Everyone, at one time or another, has wished for the world to disappear, if only for a moment. We’ve wished for space to breathe, for a clarity only available when the harsh glare of the everyday disappears, for a silence so clarion in its call that time slows as we try to discern the meaning in an absence. The experience of these moments is fleeting in our modern world of cacophonous resonances that echo everywhere, endlessly.

But, perhaps, it isn’t as endless as it seems. The unironically entitled documentary, Happy People (available at Acorn), is about a group of people happily living the most basic of existences in the Siberian Taiga. The main focus is on a trapper and the life he ekes out for himself and his family in one of the harshest biomes in the world. The unforgiving nature, and the unrelenting beauty, of the area act as touchstones by which to measure the true nature of human existence, peace and true happiness.
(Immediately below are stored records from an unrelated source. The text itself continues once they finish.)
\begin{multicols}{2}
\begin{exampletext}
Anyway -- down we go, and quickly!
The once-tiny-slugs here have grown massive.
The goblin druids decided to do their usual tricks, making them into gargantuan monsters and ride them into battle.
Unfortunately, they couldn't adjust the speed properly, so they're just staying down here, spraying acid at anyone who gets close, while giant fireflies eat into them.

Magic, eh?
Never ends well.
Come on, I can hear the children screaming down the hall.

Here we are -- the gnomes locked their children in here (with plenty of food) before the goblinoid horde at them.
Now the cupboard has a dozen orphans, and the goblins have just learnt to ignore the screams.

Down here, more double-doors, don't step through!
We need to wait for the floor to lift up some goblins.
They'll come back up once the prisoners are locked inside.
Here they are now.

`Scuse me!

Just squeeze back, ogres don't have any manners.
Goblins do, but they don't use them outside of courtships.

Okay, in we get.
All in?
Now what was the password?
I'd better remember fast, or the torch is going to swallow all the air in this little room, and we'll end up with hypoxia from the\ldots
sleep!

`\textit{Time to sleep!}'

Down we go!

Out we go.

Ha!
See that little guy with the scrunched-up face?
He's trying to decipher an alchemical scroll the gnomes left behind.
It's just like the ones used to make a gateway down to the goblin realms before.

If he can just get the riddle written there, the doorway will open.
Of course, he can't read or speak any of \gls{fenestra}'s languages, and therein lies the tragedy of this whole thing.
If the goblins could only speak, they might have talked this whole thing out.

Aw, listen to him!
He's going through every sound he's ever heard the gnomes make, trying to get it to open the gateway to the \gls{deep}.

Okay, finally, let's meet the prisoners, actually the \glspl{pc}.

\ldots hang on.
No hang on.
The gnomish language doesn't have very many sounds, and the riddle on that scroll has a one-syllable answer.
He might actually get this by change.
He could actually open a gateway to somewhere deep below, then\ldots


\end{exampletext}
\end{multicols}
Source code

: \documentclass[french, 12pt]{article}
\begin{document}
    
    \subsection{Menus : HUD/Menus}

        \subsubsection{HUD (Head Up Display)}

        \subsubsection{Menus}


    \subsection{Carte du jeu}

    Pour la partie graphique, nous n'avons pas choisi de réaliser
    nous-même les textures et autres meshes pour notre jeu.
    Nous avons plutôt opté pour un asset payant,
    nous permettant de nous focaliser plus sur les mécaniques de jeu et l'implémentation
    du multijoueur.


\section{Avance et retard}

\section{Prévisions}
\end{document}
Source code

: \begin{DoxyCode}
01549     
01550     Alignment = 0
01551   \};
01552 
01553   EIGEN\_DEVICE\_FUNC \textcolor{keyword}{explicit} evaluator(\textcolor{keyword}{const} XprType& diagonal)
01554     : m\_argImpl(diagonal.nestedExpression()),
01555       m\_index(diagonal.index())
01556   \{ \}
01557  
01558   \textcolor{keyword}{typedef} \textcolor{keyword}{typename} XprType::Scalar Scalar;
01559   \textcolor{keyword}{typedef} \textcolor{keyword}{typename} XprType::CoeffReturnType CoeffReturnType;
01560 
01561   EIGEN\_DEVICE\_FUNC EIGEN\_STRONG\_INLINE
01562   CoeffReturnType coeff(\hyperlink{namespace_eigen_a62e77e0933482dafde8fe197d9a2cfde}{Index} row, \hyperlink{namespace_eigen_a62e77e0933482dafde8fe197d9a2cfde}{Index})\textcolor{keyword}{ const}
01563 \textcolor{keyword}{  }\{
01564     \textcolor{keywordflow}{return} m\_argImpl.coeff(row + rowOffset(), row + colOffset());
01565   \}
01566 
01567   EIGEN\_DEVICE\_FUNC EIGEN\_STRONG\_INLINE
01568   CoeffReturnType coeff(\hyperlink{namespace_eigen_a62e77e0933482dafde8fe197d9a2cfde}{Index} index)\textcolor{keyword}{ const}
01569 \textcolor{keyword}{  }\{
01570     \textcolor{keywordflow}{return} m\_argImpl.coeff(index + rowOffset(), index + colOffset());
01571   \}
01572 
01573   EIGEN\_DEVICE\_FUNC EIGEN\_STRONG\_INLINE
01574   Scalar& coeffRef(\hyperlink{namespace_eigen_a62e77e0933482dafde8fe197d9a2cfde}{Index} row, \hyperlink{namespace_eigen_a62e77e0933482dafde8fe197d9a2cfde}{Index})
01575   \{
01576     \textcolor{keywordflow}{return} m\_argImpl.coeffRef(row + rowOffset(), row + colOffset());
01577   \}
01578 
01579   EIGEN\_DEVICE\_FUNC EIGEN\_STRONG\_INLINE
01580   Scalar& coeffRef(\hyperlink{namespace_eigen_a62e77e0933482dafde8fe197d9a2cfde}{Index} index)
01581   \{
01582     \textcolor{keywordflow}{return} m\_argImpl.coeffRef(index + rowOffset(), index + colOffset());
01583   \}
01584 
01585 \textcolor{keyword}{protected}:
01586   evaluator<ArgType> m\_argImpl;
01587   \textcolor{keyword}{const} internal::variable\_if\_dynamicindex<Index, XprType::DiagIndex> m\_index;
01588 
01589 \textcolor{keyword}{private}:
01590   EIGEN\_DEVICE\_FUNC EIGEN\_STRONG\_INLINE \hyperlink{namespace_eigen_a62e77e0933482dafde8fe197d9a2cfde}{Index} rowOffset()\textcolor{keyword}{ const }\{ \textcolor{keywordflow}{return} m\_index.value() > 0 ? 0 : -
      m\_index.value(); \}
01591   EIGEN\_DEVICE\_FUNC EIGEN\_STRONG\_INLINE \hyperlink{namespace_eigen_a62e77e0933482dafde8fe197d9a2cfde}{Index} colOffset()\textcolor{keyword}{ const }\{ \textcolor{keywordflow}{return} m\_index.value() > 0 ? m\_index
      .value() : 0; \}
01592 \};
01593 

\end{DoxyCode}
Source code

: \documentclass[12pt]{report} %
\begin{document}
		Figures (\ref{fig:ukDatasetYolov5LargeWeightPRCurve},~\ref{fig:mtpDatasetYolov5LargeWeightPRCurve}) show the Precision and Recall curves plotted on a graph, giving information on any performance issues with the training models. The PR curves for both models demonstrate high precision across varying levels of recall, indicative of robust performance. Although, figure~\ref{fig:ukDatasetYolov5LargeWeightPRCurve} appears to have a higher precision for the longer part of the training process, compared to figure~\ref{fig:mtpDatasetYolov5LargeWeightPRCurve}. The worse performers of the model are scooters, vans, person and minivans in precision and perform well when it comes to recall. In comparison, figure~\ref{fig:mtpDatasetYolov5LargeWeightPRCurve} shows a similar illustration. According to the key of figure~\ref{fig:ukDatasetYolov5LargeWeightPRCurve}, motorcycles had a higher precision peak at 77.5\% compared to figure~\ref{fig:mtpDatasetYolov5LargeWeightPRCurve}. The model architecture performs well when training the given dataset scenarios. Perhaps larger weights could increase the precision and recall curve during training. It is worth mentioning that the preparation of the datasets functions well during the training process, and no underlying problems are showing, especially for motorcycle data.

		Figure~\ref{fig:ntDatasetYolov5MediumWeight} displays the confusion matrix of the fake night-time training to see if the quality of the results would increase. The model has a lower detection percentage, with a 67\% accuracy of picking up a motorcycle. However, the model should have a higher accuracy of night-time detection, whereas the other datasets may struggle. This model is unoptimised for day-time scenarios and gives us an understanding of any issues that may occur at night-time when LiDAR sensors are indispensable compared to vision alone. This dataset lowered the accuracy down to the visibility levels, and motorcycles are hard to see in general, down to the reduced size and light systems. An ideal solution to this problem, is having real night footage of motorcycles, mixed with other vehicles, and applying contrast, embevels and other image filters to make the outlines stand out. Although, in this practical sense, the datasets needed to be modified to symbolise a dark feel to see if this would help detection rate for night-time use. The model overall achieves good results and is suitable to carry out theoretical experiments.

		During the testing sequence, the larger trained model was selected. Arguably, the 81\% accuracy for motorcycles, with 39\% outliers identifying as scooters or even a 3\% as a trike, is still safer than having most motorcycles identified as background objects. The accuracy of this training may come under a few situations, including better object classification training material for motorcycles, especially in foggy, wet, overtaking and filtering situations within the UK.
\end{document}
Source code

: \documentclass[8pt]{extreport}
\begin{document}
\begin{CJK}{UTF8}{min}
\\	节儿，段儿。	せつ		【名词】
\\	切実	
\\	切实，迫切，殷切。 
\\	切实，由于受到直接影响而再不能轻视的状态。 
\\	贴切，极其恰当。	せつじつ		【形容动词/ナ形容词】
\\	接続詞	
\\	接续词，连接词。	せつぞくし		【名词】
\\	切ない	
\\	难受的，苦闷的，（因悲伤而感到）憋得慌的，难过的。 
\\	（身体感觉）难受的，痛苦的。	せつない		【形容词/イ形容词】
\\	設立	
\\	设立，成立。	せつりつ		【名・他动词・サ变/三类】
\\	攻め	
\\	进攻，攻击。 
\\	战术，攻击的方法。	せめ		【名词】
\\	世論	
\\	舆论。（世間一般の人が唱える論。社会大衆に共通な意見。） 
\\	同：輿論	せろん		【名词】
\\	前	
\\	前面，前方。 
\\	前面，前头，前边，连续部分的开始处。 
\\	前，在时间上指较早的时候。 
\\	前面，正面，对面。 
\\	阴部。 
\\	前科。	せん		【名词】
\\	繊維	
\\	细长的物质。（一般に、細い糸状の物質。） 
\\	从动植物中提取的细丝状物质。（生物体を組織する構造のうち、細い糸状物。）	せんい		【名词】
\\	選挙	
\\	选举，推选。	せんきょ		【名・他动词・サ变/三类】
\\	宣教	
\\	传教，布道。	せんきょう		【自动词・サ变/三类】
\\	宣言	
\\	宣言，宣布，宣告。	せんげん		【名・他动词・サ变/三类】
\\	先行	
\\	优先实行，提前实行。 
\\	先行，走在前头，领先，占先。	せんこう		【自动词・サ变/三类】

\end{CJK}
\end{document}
For me, however, the ultimate definition of true solitude, peace, happiness and beauty comes by the way of a man named Dick Proenneke. He left the world behind and never looked back. He spent decades living alone in the Alaskan wilderness and he captured it all in a series of diaries and on film. Alone in the Wilderness and its sequel, Alaska, Silence and Solitude, capture the heart of humanity laid bare. What truths the human heart and mind and body hold are all here: the meaning of living versus existing; the power of true beauty to blur the human eye and touch the human heart in unimaginable ways; the triumph of the spirit when survival is at stake; and the ingenuity and resourcefulness inherent to the unbroken, billion-year line of human heritage that connects us all.

So, join me in a celebration of spirit, solitude, beauty and peace, if you will…oh, wait, you already have.